Inoltre fotografi e critici omettono quasi sempre un aggettivo fondamentale: VISIVA. La fotografia ha a che fare solo con la parte visiva della realtà. Ora di sicuro la vista è il senso di gran lunga più importante per conoscere la realtà, ma non è l’unico. La realtà è essenzialmente inconoscibile nella sua totalità, l’argomento è chiaramente abissale, ma questo è un motivo in più per parlare in modo corretto.
È dannoso pensare e dire che l’aggettivo “visiva” sia sottinteso quando parliamo di fotografia, è invece assolutamente necessario metterlo sempre. La fotografia si occupa della “realtà visiva” e tramite questa può rappresentare oggetti e fatti; poi, e solo poi, tramite questi oggetti può simboleggiarne altri e addirittura può arrivare a veicolare idee astratte o impalpabili, ma tutto questo è un plus della fotografia, non ne è l’essenza.

Chi ha inventato la fotografia ha spalancato la porta a effetti psicologici immensi, senza fondo, soprattutto per il rapporto esclusivo e terrificante che questa ha col tempo: prima ne cristallizza solo una porzione, e poi la mantiene immutata a dispetto del resto del tempo, che continua a scorrere.
Ma si è aperto anche un mondo materiale e tecnico: pellicole e sensori, obiettivi i più diversi, diaframmi, tempi di esposizione corti o lunghi, scatti in sequenza, etc etc, per cui quello fotografico è un linguaggio ricchissimo di strumenti, che possono essere usati su soggetti infiniti, in modi infiniti, da personalità e sensibilità infinite! Come dico io: un infinito al cubo! Un linguaggio tale che il fotografo può non solo documentare ma anche esprimere la sua personalità, può narrare, e può addirittura creare, pur rimanendo dentro la “fotografia”, senza cioè “alterare” quello che ha registrato la macchina fotografica.
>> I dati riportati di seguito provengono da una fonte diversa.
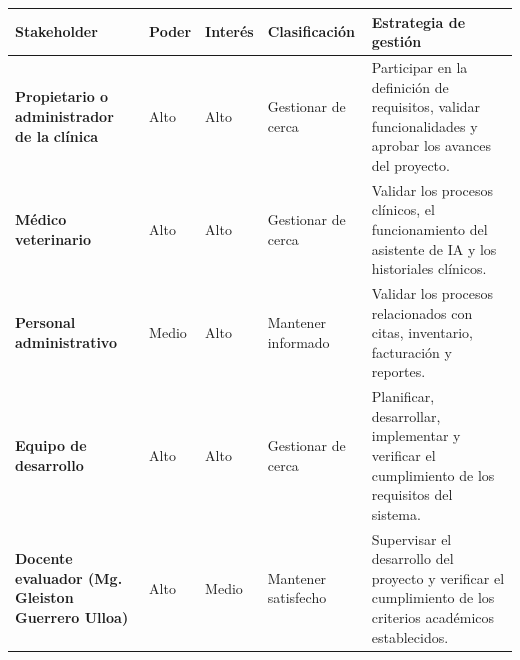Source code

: \documentclass[
]{article}
\newcounter{none} %
\begin{document}
{\def\LTcaptype{none} %
\begin{longtable}[]{@{}
  >{\raggedright\arraybackslash}p{}
  >{\raggedright\arraybackslash}p{}
  >{\raggedright\arraybackslash}p{}
  >{\raggedright\arraybackslash}p{}
  >{\raggedright\arraybackslash}p{}@{}}
\toprule\noalign{}
\begin{minipage}[b]{\linewidth}\raggedright
\textbf{Stakeholder}
\end{minipage} & \begin{minipage}[b]{\linewidth}\raggedright
\textbf{Poder}
\end{minipage} & \begin{minipage}[b]{\linewidth}\raggedright
\textbf{Interés}
\end{minipage} & \begin{minipage}[b]{\linewidth}\raggedright
\textbf{Clasificación}
\end{minipage} & \begin{minipage}[b]{\linewidth}\raggedright
\textbf{Estrategia de gestión}
\end{minipage} \\
\midrule\noalign{}
\endhead
\bottomrule\noalign{}
\endlastfoot
\textbf{Propietario o administrador de la} \textbf{clínica} & Alto & Alto & Gestionar de cerca &
\begin{minipage}[t]{\linewidth}\raggedright
Participar en la definición de requisitos, validar funcionalidades y aprobar los avances del proyecto.
\end{minipage} \\
\textbf{Médico veterinario} & Alto & Alto & Gestionar de cerca &
\begin{minipage}[t]{\linewidth}\raggedright
Validar los procesos clínicos, el funcionamiento del asistente de IA y los historiales clínicos.
\end{minipage} \\
\textbf{Personal administrativo} & Medio & Alto & Mantener informado &
\begin{minipage}[t]{\linewidth}\raggedright
Validar los procesos relacionados con citas, inventario, facturación y reportes.
\end{minipage} \\
\textbf{Equipo de desarrollo} & Alto & Alto & Gestionar de cerca &
\begin{minipage}[t]{\linewidth}\raggedright
Planificar, desarrollar, implementar y verificar el cumplimiento de los requisitos del sistema.
\end{minipage} \\
\textbf{Docente evaluador (Mg. Gleiston Guerrero Ulloa)} & Alto & Medio
& Mantener satisfecho & \begin{minipage}[t]{\linewidth}\raggedright
Supervisar el desarrollo del proyecto y verificar el cumplimiento de los
criterios académicos establecidos.
\end{minipage} \\
\end{longtable}
}
\end{document}
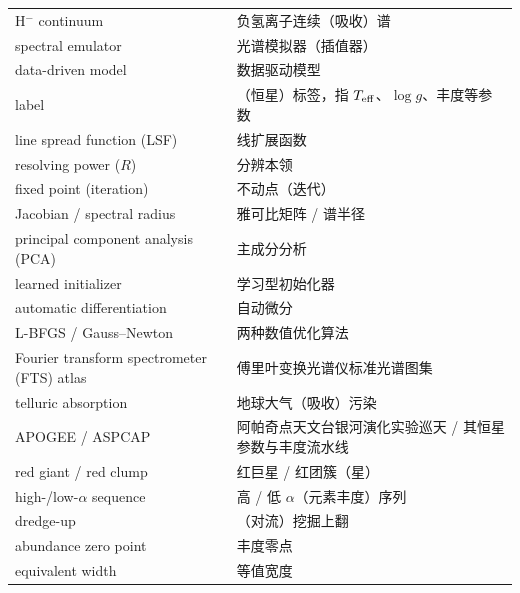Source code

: \documentclass[11pt,a4paper,UTF8,fontset=fandol]{ctexart}
\begin{document}
\begin{longtable}{@{}p{}p{}@{}}
H$^-$ continuum & 负氢离子连续（吸收）谱 \\
spectral emulator & 光谱模拟器（插值器） \\
data-driven model & 数据驱动模型 \\
label & （恒星）标签，指 $T_{\rm eff}$、$\log g$、丰度等参数 \\
line spread function (LSF) & 线扩展函数 \\
resolving power ($R$) & 分辨本领 \\
fixed point (iteration) & 不动点（迭代） \\
Jacobian / spectral radius & 雅可比矩阵 / 谱半径 \\
principal component analysis (PCA) & 主成分分析 \\
learned initializer & 学习型初始化器 \\
automatic differentiation & 自动微分 \\
L-BFGS / Gauss--Newton & 两种数值优化算法 \\
Fourier transform spectrometer (FTS) atlas & 傅里叶变换光谱仪标准光谱图集 \\
telluric absorption & 地球大气（吸收）污染 \\
APOGEE / ASPCAP & 阿帕奇点天文台银河演化实验巡天 / 其恒星参数与丰度流水线 \\
red giant / red clump & 红巨星 / 红团簇（星） \\
high-/low-$\alpha$ sequence & 高 / 低 $\alpha$（元素丰度）序列 \\
dredge-up & （对流）挖掘上翻 \\
abundance zero point & 丰度零点 \\
equivalent width & 等值宽度 \\
\bottomrule
\end{longtable}















\end{document}
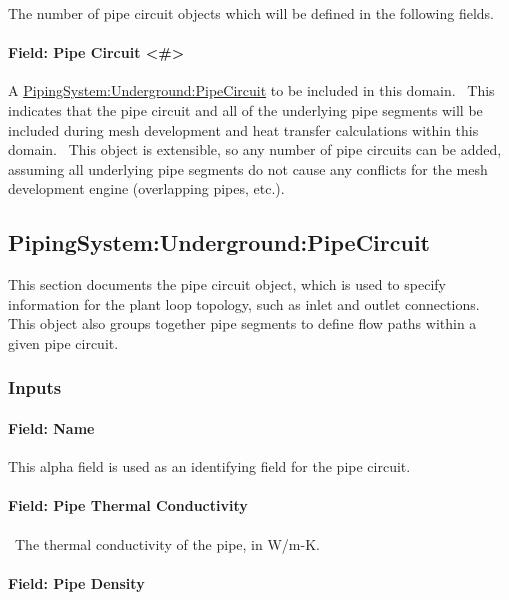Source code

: The number of pipe circuit objects which will be defined in the following fields.

\paragraph{Field: Pipe Circuit \textless{}\#\textgreater{}}\label{field-pipe-circuit-1-to-n-extensible}

A \hyperref[pipingsystemundergroundpipecircuit]{PipingSystem:Underground:PipeCircuit} to be included in this domain.~ This indicates that the pipe circuit and all of the underlying pipe segments will be included during mesh development and heat transfer calculations within this domain.~ This object is extensible, so any number of pipe circuits can be added, assuming all underlying pipe segments do not cause any conflicts for the mesh development engine (overlapping pipes, etc.).

\subsection{PipingSystem:Underground:PipeCircuit}\label{pipingsystemundergroundpipecircuit}

This section documents the pipe circuit object, which is used to specify information for the plant loop topology, such as inlet and outlet connections.~ This object also groups together pipe segments to define flow paths within a given pipe circuit.

\subsubsection{Inputs}\label{inputs-10-010}

\paragraph{Field: Name}\label{field-name-10-009}

This alpha field is used as an identifying field for the pipe circuit.

\paragraph{Field: Pipe Thermal Conductivity}\label{field-pipe-thermal-conductivity-001}

~The thermal conductivity of the pipe, in W/m-K.

\paragraph{Field: Pipe Density}\label{field-pipe-density-000}

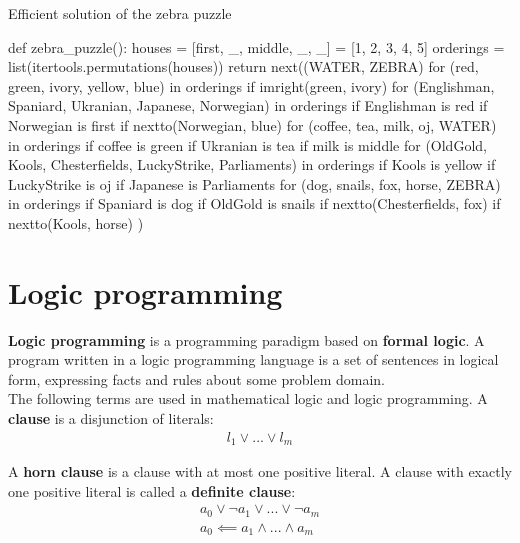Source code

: \documentclass{report}
\begin{document}
\begin{algorithm}
\caption{Efficient solution of the zebra puzzle}
\label{python:zebrapuzzlefast}
\begin{python}
def zebra_puzzle():
    houses = [first, _, middle, _, _] = [1, 2, 3, 4, 5]
    orderings = list(itertools.permutations(houses))
    return next((WATER, ZEBRA)
                for (red, green, ivory, yellow, blue) in orderings
                if imright(green, ivory)
                for (Englishman, Spaniard, Ukranian,
                         Japanese, Norwegian) in orderings
                if Englishman is red
                if Norwegian is first
                if nextto(Norwegian, blue)
                for (coffee, tea, milk, oj, WATER) in orderings
                if coffee is green
                if Ukranian is tea
                if milk is middle
                for (OldGold, Kools, Chesterfields, LuckyStrike,
                        Parliaments) in orderings
                if Kools is yellow
                if LuckyStrike is oj
                if Japanese is Parliaments
                for (dog, snails, fox, horse, ZEBRA) in orderings
                if Spaniard is dog
                if OldGold is snails
                if nextto(Chesterfields, fox)
                if nextto(Kools, horse)
                )
\end{python}
\end{algorithm}

\section{Logic programming}
\label{chapter:logicprogramming}
{\bf Logic programming} is a programming paradigm based on {\bf formal logic}. A program written in a logic programming language is a set of sentences in logical form, expressing facts and rules about some problem domain.
\\
The following terms are used in mathematical logic and logic programming. A {\bf clause} is a disjunction of literals:
\begin{align*}
l_1 \vee ... \vee l_m
\end{align*}

A {\bf horn clause} is a clause with at most one positive literal. A clause with exactly one positive literal is called a {\bf definite clause}: 
\begin{align*}
a_0 \vee \neg a_1 \vee ... \vee \neg a_m \\
a_0 \impliedby a_1 \wedge ... \wedge a_m
\end{align*}
\end{document}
Ed eccoci ad “alterare”, altra parola chiave. Attenzione, vale qui non in senso dispregiativo ma solo nella sua etimologia latina di alter: trasformare in qualcosa di diverso, rendere “altro” rispetto all’originale. Oggi, dopo lo scatto, sono praticamente obbligatori degli aggiustamenti, ma se l’idea del fotografo è quella di rimanere all’interno della “fotografia”, le modifiche devono essere minime e comunque tali da non trasformare l’immagine in “altro”, tali da far restare l’immagine come uno stampo automatico, un indice, di ciò che si poteva vedere davanti all’obiettivo al momento dello scatto.